→ **What is being asked**
Return the full listing unchanged, excluding any images it contains.

→ **Available data**
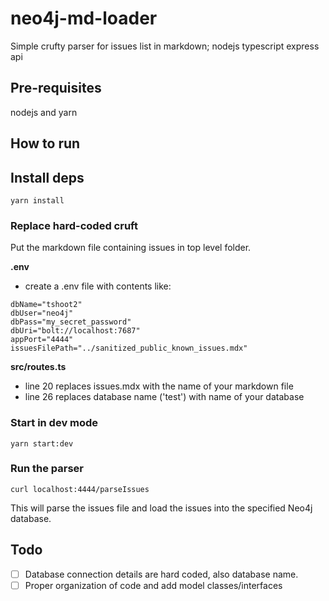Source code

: # neo4j-md-loader

Simple crufty parser for issues list in markdown; nodejs typescript express api

## Pre-requisites

nodejs and yarn

## How to run

## Install deps

```
yarn install
```

### Replace hard-coded cruft

Put the markdown file containing issues in top level folder.

**.env**
- create a .env file with contents like:

```
dbName="tshoot2"
dbUser="neo4j"
dbPass="my_secret_password"
dbUri="bolt://localhost:7687"
appPort="4444"
issuesFilePath="../sanitized_public_known_issues.mdx"
```

**src/routes.ts**
- line 20 replaces issues.mdx with the name of your markdown file
- line 26 replaces database name ('test') with name of your database

### Start in dev mode

```
yarn start:dev
```

### Run the parser

```
curl localhost:4444/parseIssues
```

This will parse the issues file and load the issues into the specified Neo4j database.

## Todo

- [ ] Database connection details are hard coded, also database name.
- [ ] Proper organization of code and add model classes/interfaces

→ **Your solution**
Source code

: # neo4j-md-loader

Simple crufty parser for issues list in markdown; nodejs typescript express api

## Pre-requisites

nodejs and yarn

## How to run

## Install deps

```
yarn install
```

### Replace hard-coded cruft

Put the markdown file containing issues in top level folder.

**.env**
- create a .env file with contents like:

```
dbName="tshoot2"
dbUser="neo4j"
dbPass="my_secret_password"
dbUri="bolt://localhost:7687"
appPort="4444"
issuesFilePath="../sanitized_public_known_issues.mdx"
```

**src/routes.ts**
- line 20 replaces issues.mdx with the name of your markdown file
- line 26 replaces database name ('test') with name of your database

### Start in dev mode

```
yarn start:dev
```

### Run the parser

```
curl localhost:4444/parseIssues
```

This will parse the issues file and load the issues into the specified Neo4j database.

## Todo

- [ ] Database connection details are hard coded, also database name.
- [ ] Proper organization of code and add model classes/interfaces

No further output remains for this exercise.